Forum Moderators: open
66.249.71.nnn - - [08/Jun/2009:17:13:11 -0400] "HEAD / HTTP/1.1" 405 0 "-" "Mozilla/5.0 (compatible; Googlebot/2.1; +http://www.google.com/bot.html)"
I have lots of records from googlebot and ips in that range but I could not find one with a head request before. Is this normal?
Typically I block head requests as they can consume resources on the server without serving anything to the client.
crawl-66-249-68-nnn.googlebot.com - - [08/Jun/2009:14:14:13 -0700] "HEAD / HTTP/1.1" 200 0 "-" "Mozilla/5.0 (compatible; Googlebot/2.1; +http://www.google.com/bot.html)"
Like the OP, I block HEAD requests, usually because they only come from bad bots or people copy-pasting content into Word and snagging graphics (thus making a hijacked graphics mess of my logs).
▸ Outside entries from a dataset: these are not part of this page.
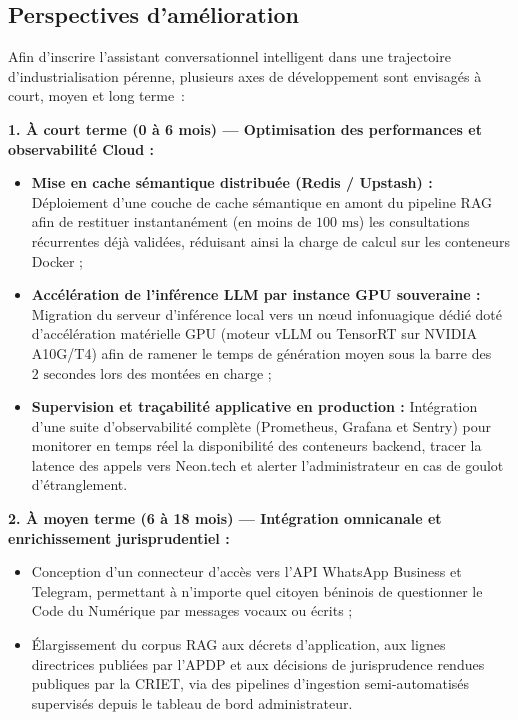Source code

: \subsection{Perspectives d'amélioration}

Afin d'inscrire l'assistant conversationnel intelligent dans une trajectoire d'industrialisation pérenne, plusieurs axes de développement sont envisagés à court, moyen et long terme~:

\medskip

\noindent\textbf{1. À court terme (0 à 6 mois) — Optimisation des performances et observabilité Cloud :}
\begin{itemize}
    \item \textbf{Mise en cache sémantique distribuée (Redis / Upstash) :} Déploiement d'une couche de cache sémantique en amont du pipeline RAG afin de restituer instantanément (en moins de $100\text{ ms}$) les consultations récurrentes déjà validées, réduisant ainsi la charge de calcul sur les conteneurs Docker ;
    
    \item \textbf{Accélération de l'inférence LLM par instance GPU souveraine :} Migration du serveur d'inférence local vers un nœud infonuagique dédié doté d'accélération matérielle GPU (moteur vLLM ou TensorRT sur NVIDIA A10G/T4) afin de ramener le temps de génération moyen sous la barre des $2\text{ secondes}$ lors des montées en charge ;
    
    \item \textbf{Supervision et traçabilité applicative en production :} Intégration d'une suite d'observabilité complète (Prometheus, Grafana et Sentry) pour monitorer en temps réel la disponibilité des conteneurs backend, tracer la latence des appels vers Neon.tech et alerter l'administrateur en cas de goulot d'étranglement.
\end{itemize}

\medskip

\noindent\textbf{2. À moyen terme (6 à 18 mois) — Intégration omnicanale et enrichissement jurisprudentiel :}
\begin{itemize}
    \item Conception d'un connecteur d'accès vers l'API WhatsApp Business et Telegram, permettant à n'importe quel citoyen béninois de questionner le Code du Numérique par messages vocaux ou écrits ;
    \item Élargissement du corpus RAG aux décrets d'application, aux lignes directrices publiées par l'APDP et aux décisions de jurisprudence rendues publiques par la CRIET, via des pipelines d'ingestion semi-automatisés supervisés depuis le tableau de bord administrateur.
\end{itemize}


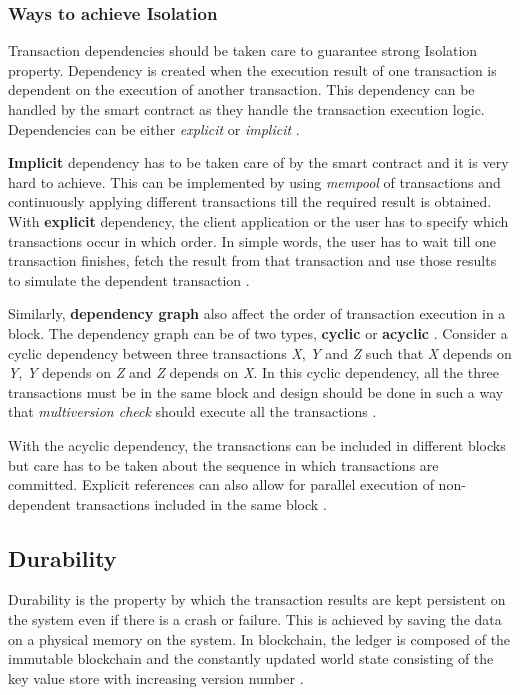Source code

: \documentclass[
  a4paper,  %
  twoside,  %
  bibliography=totoc,
  headsepline,
  cleardoublepage=empty,
  parskip=half,
  draft=false
]{scrbook}
\begin{document}
\subsubsection{Ways to achieve Isolation}
Transaction dependencies should be taken care to guarantee strong Isolation property. Dependency is created when the execution result of one transaction is dependent on the execution of another transaction. This dependency can be handled by the smart contract as they handle the transaction execution logic. Dependencies can be either \textit{explicit} or \textit{implicit} \cite{HW2}. 

\textbf{Implicit} dependency has to be taken care of by the smart contract and it is very hard to achieve. This can be implemented by using \textit{mempool} of transactions and continuously applying different transactions till the required result is obtained. With \textbf{explicit} dependency, the client application or the user has to specify which transactions occur in which order. In simple words, the user has to wait till one transaction finishes, fetch the result from that transaction and use those results to simulate the dependent transaction \cite{HW2}.

Similarly, \textbf{dependency graph} also affect the order of transaction execution in a block. The dependency graph can be of two types, \textbf{cyclic} or \textbf{acyclic} \cite{HW2}. Consider a cyclic dependency between three transactions \textit{X}, \textit{Y} and \textit{Z} such that \textit{X} depends on \textit{Y}, \textit{Y} depends on \textit{Z} and \textit{Z} depends on \textit{X}. In this cyclic dependency, all the three transactions must be in the same block and design should be done in such a way that \textit{multiversion check} should execute all the transactions \cite{HW2}.

With the acyclic dependency, the transactions can be included in different blocks but care has to be taken about the sequence in which transactions are committed. Explicit references can also allow for parallel execution of non-dependent transactions included in the same block \cite{HW2}.

\subsection{Durability}
Durability is the property by which the transaction results are kept persistent on the system even if there is a crash or failure. This is achieved by saving the data on a physical memory on the system. In blockchain, the ledger is composed of the immutable blockchain and the constantly updated world state consisting of the key value store with increasing version number \cite{Ledger}. 
\end{document}
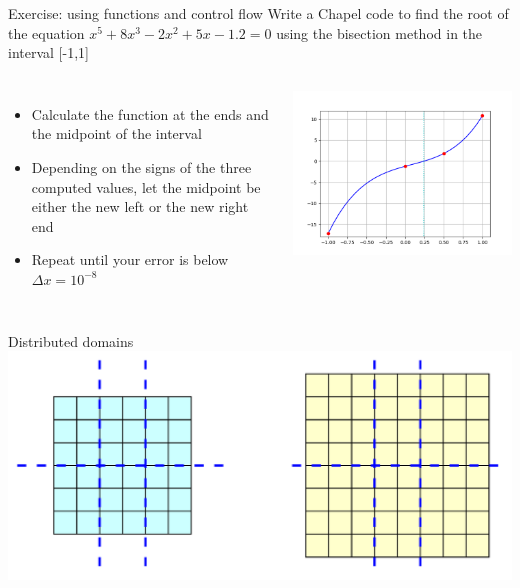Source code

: \documentclass[xcolor=svgnames,aspectratio=169]{beamer}
\begin{document}
\begin{frame}{Exercise: using functions and control flow}
  Write a Chapel code to find the root of the equation $x^5 + 8x^3 - 2x^2 + 5x - 1.2 = 0$ using the bisection
  method in the interval [-1,1]
  \begin{columns}[]
    \begin{itemize}\setlength{\itemsep}{3mm}
      \item Calculate the function at the ends and the midpoint of the interval
      \item Depending on the signs of the three computed values, let the midpoint be either the new left
      or the new right end
      \item Repeat until your error is below $\Delta x=10^{-8}$
    \end{itemize}
    \includegraphics[width=0.95\columnwidth]{figs/bisection.png}
  \end{columns}
\end{frame}



\begin{frame}{Distributed domains}
  \includegraphics[width=1.0\columnwidth]{domains.pdf}
\end{frame}
\end{document}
I only allow HEAs if it's Googlebot from googlebot.com or an AOL-specific UA from aol.com.
[edited by: Pfui at 4:12 pm (utc) on June 9, 2009]
To be clear, the server response to a client HEAD request contains the usual response headers, but the message-headers in the response are not followed by a message-body (i.e. there is no "page" or other content following those headers). A 403-Forbidden response contains essentially the same headers, followed by the the message-body containing your custom 403 error page content (or the server's default 403 response text if no custom 403 error page is defined).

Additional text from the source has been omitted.